Les Boutiques de cannelle est la première production littéraire du Polonais Bruno Schulz. J’évoque une « production littéraire » car on peut hésiter à la qualifier de roman très disjoint ou de recueil de nouvelles plein d’esprit de suite. B. Schulz collectionne en effet de multiples vignettes — le terme me semble nécessaire pour rendre compte de leur formidable densité visuelle — de l’étrange existence d’un jeune homme dans une ville anonyme de la province polonaise.
Les Boutiques de cannelle évoque le pronkstilleven, la nature morte ostentatoire qui a notamment fait la gloire de Jan Davidszoon de Heem ou de Pieter Claeszoon — l’œuvre est aussi débordante de richesses que ces tableaux pleins de verres Roemer, d’huîtres et d’agrumes ; mais plane aussi sur elle un sentiment d’inquiétude, que peut aussi susciter ces peintures flamandes dont les fonds noirs et gris forment un discret memento mori.
Ces nouvelles proposent d’abord une expérience sensorielle remarquable (raison pour laquelle — observation sans cesse réitérée — la comparaison parfois faite avec Kafka ne pourra pas aller bien loin). B. Schulz déroule sa prose avec une prodigalité qui a peut-être justifié que plusieurs traducteurs s’attellent à son importation en français. Il multiplie les accumulations dans un vocabulaire riche d’adjectifs et de métaphores originales, dès la première page qui évoque « les énormes quartiers de viande, puissants et nutritifs, avec le clavier musical des côtes de veau ; les légumes comme des plantes aquatiques, des méduses mortes et des mollusques » (on pense à Rimbaud vantant les poteaux télégraphiques).

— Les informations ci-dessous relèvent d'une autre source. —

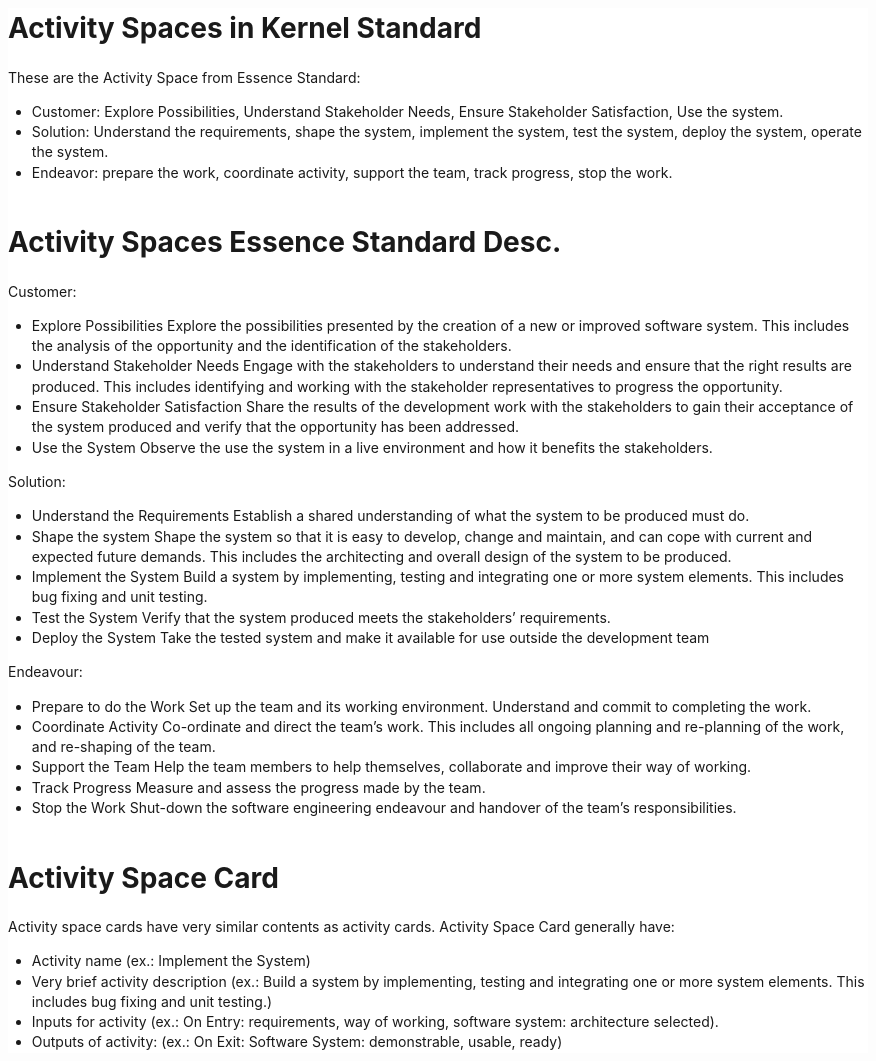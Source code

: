 # Activity Spaces in Kernel Standard
These are the Activity Space from Essence Standard:
- Customer: Explore Possibilities, Understand Stakeholder Needs, Ensure Stakeholder Satisfaction, Use the system.
- Solution: Understand the requirements, shape the system, implement the system, test the system, deploy the system, operate the system.
- Endeavor: prepare the work, coordinate activity, support the team, track progress, stop the work.

# Activity Spaces Essence Standard Desc.
Customer:
- Explore Possibilities
Explore the possibilities presented by the creation of a new or improved software system. This includes the analysis of the opportunity and the identification of the stakeholders.
- Understand Stakeholder Needs Engage with the stakeholders to understand their needs and ensure that the right results are produced. This includes identifying and working with the stakeholder representatives to progress the opportunity.
- Ensure Stakeholder Satisfaction Share the results of the development work with the stakeholders to gain their acceptance of the system produced and verify that the opportunity has been addressed.
- Use the System
Observe the use the system in a live environment and how it benefits the stakeholders.

Solution:
- Understand the Requirements Establish a shared understanding of what the system to be produced must do.
- Shape the system
Shape the system so that it is easy to develop, change and maintain, and can cope with current and expected future demands. This includes the architecting and overall design of the system to be produced.
- Implement the System
Build a system by implementing, testing and integrating one or more system elements. This includes bug fixing and unit testing.
- Test the System
Verify that the system produced meets the stakeholders’ requirements.
- Deploy the System Take the tested system and make it available for use outside the development team

Endeavour:
- Prepare to do the Work
Set up the team and its working environment. Understand and commit to completing the work.
- Coordinate Activity
Co-ordinate and direct the team’s work. This includes all ongoing planning and re-planning of the work, and re-shaping of the team.
- Support the Team
Help the team members to help themselves, collaborate and improve their way of working.
- Track Progress
Measure and assess the progress made by the team.
- Stop the Work
Shut-down the software engineering endeavour and handover of the team’s responsibilities.

# Activity Space Card
Activity space cards have very similar contents as activity cards.
Activity Space Card generally have:
- Activity name (ex.: Implement the System)
- Very brief activity description (ex.: Build a system by implementing, testing and integrating one or more system elements. This includes bug fixing and unit testing.)
- Inputs for activity (ex.: On Entry: requirements, way of working, software system: architecture selected).
- Outputs of activity: (ex.: On Exit: Software System: demonstrable, usable, ready)
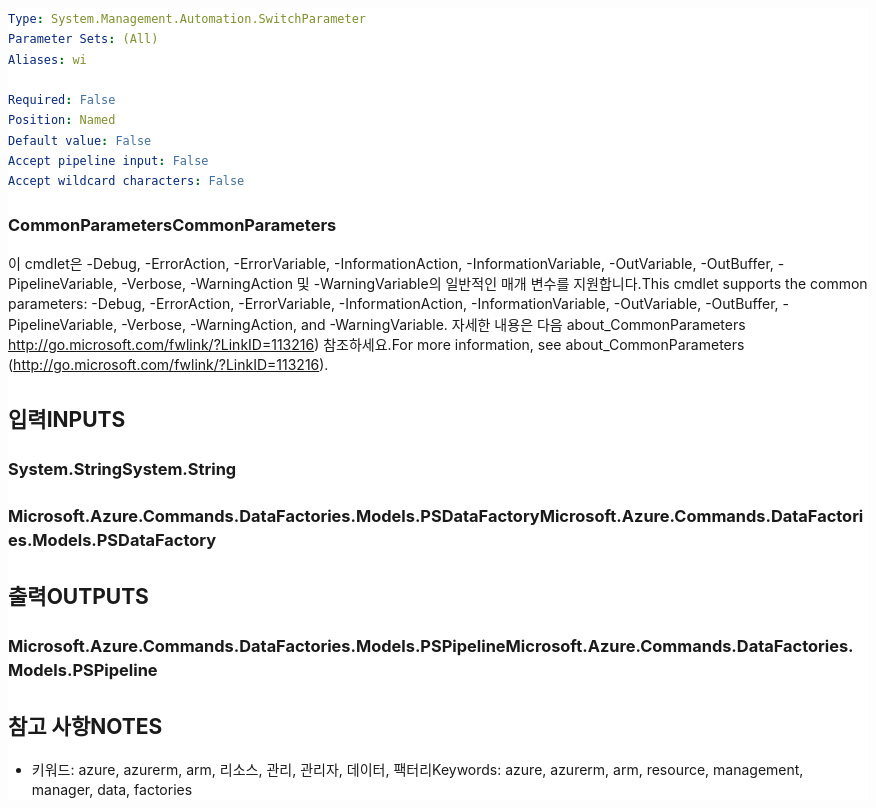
 ```yaml
Type: System.Management.Automation.SwitchParameter
Parameter Sets: (All)
Aliases: wi

Required: False
Position: Named
Default value: False
Accept pipeline input: False
Accept wildcard characters: False
```

### <span data-ttu-id="bab3c-146">CommonParameters</span><span class="sxs-lookup"><span data-stu-id="bab3c-146">CommonParameters</span></span>
<span data-ttu-id="bab3c-147">이 cmdlet은 -Debug, -ErrorAction, -ErrorVariable, -InformationAction, -InformationVariable, -OutVariable, -OutBuffer, -PipelineVariable, -Verbose, -WarningAction 및 -WarningVariable의 일반적인 매개 변수를 지원합니다.</span><span class="sxs-lookup"><span data-stu-id="bab3c-147">This cmdlet supports the common parameters: -Debug, -ErrorAction, -ErrorVariable, -InformationAction, -InformationVariable, -OutVariable, -OutBuffer, -PipelineVariable, -Verbose, -WarningAction, and -WarningVariable.</span></span> <span data-ttu-id="bab3c-148">자세한 내용은 다음 about_CommonParameters http://go.microsoft.com/fwlink/?LinkID=113216) 참조하세요.</span><span class="sxs-lookup"><span data-stu-id="bab3c-148">For more information, see about_CommonParameters (http://go.microsoft.com/fwlink/?LinkID=113216).</span></span>

## <span data-ttu-id="bab3c-149">입력</span><span class="sxs-lookup"><span data-stu-id="bab3c-149">INPUTS</span></span>

### <span data-ttu-id="bab3c-150">System.String</span><span class="sxs-lookup"><span data-stu-id="bab3c-150">System.String</span></span>

### <span data-ttu-id="bab3c-151">Microsoft.Azure.Commands.DataFactories.Models.PSDataFactory</span><span class="sxs-lookup"><span data-stu-id="bab3c-151">Microsoft.Azure.Commands.DataFactories.Models.PSDataFactory</span></span>

## <span data-ttu-id="bab3c-152">출력</span><span class="sxs-lookup"><span data-stu-id="bab3c-152">OUTPUTS</span></span>

### <span data-ttu-id="bab3c-153">Microsoft.Azure.Commands.DataFactories.Models.PSPipeline</span><span class="sxs-lookup"><span data-stu-id="bab3c-153">Microsoft.Azure.Commands.DataFactories.Models.PSPipeline</span></span>

## <span data-ttu-id="bab3c-154">참고 사항</span><span class="sxs-lookup"><span data-stu-id="bab3c-154">NOTES</span></span>
* <span data-ttu-id="bab3c-155">키워드: azure, azurerm, arm, 리소스, 관리, 관리자, 데이터, 팩터리</span><span class="sxs-lookup"><span data-stu-id="bab3c-155">Keywords: azure, azurerm, arm, resource, management, manager, data, factories</span></span>
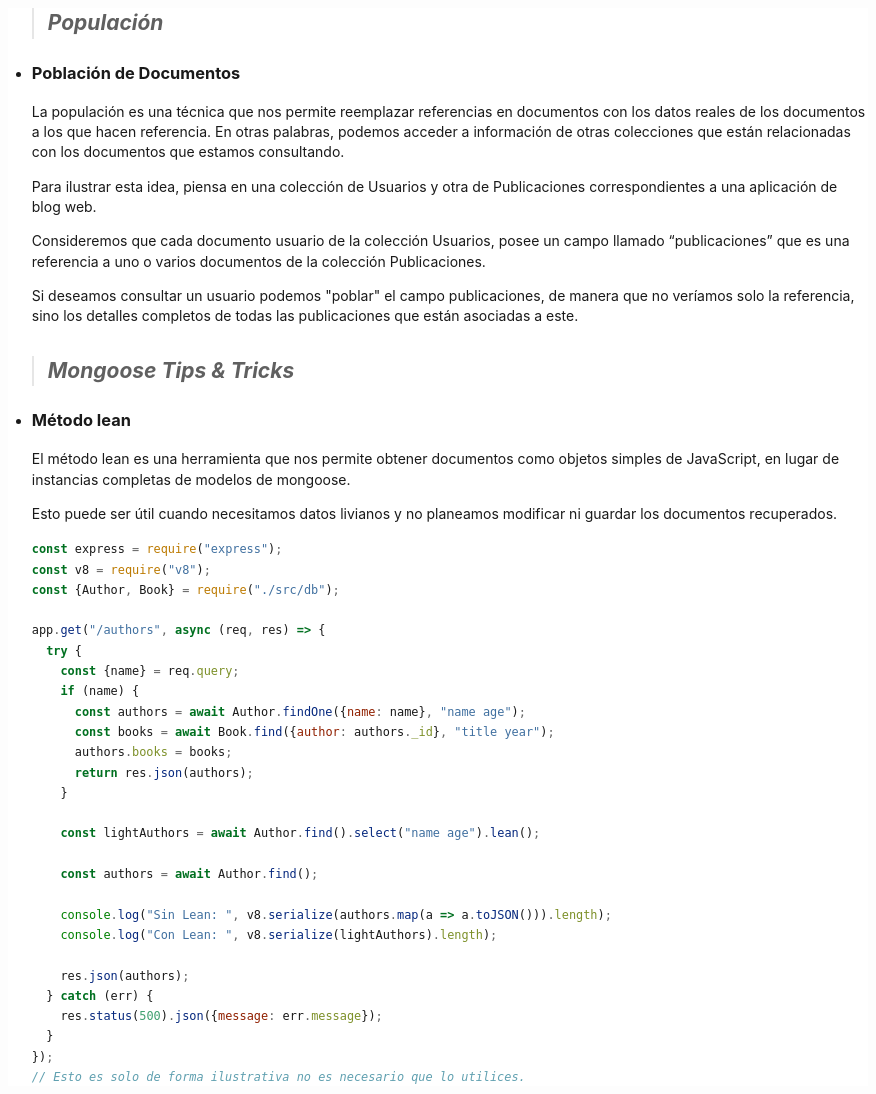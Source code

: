 > ## ***Populación***

* ### **Población de Documentos**

    La populación es una técnica que nos permite reemplazar referencias en documentos con los datos reales de los documentos a los que hacen referencia. En otras palabras, podemos acceder a información de otras colecciones que están relacionadas con los documentos que estamos consultando.

    Para ilustrar esta idea, piensa en una colección de Usuarios y otra de Publicaciones correspondientes a una aplicación de blog web. 

    Consideremos que cada documento usuario de la colección Usuarios, posee un campo llamado “publicaciones” que es una referencia a uno o varios documentos de la colección Publicaciones.

    Si deseamos consultar un usuario podemos "poblar" el campo publicaciones, de manera que no veríamos solo la referencia, sino los detalles completos de todas las publicaciones que están asociadas a este.

> ## ***Mongoose Tips & Tricks***

* ### **Método lean**

    El método lean es una herramienta  que nos permite obtener documentos como objetos simples de JavaScript, en lugar de instancias completas de modelos de mongoose.

    Esto puede ser útil cuando necesitamos datos livianos y no planeamos modificar ni guardar los documentos recuperados.

    ```javascript
    const express = require("express");
    const v8 = require("v8");
    const {Author, Book} = require("./src/db");

    app.get("/authors", async (req, res) => {
      try {
        const {name} = req.query;
        if (name) {
          const authors = await Author.findOne({name: name}, "name age");
          const books = await Book.find({author: authors._id}, "title year");
          authors.books = books;
          return res.json(authors);
        }   

        const lightAuthors = await Author.find().select("name age").lean();

        const authors = await Author.find();

        console.log("Sin Lean: ", v8.serialize(authors.map(a => a.toJSON())).length);
        console.log("Con Lean: ", v8.serialize(lightAuthors).length);

        res.json(authors);
      } catch (err) {
        res.status(500).json({message: err.message});
      }
    });
    // Esto es solo de forma ilustrativa no es necesario que lo utilices.
    ```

À cette richesse répond une atmosphère d’inquiétude légère, transmise par l’absurde (« Cela commença quand il fit couver des œufs d’oiseaux » : la phrase aurait pu être écrite par Cortazar) mais aussi par une fascination pour la forme et le toc. Ce propos lancinant est traité sur tous les tons, y compris celui de l’exaltation (« “Si, perdant tout respect pour le Créateur, je voudrais m’amuser à critiquer sa création, je m’écrierais : Moins de fond, plus de forme !” ») ou du moralisme (sur l’amour : « Il leur aurait suffi d’un Pierrot bourré de sciure, d’un ou deux mots qu’elles attendaient depuis toujours, pour entrer enfin dans le rôle depuis longtemps préparé, suspendu depuis longtemps à leurs lèvres, plein d’une amertume terrible et douce, riche d’élans passionnés comme les pages d’un roman d’amour dévoré pendant la nuit »). Il dialogue avec les descriptions denses et sirupeuses de B. Schulz qui cherchent au contraire à épaissir la réalité. L’art devient la pectine qui permet de conjurer ou de transcender une existence en carton-pâte.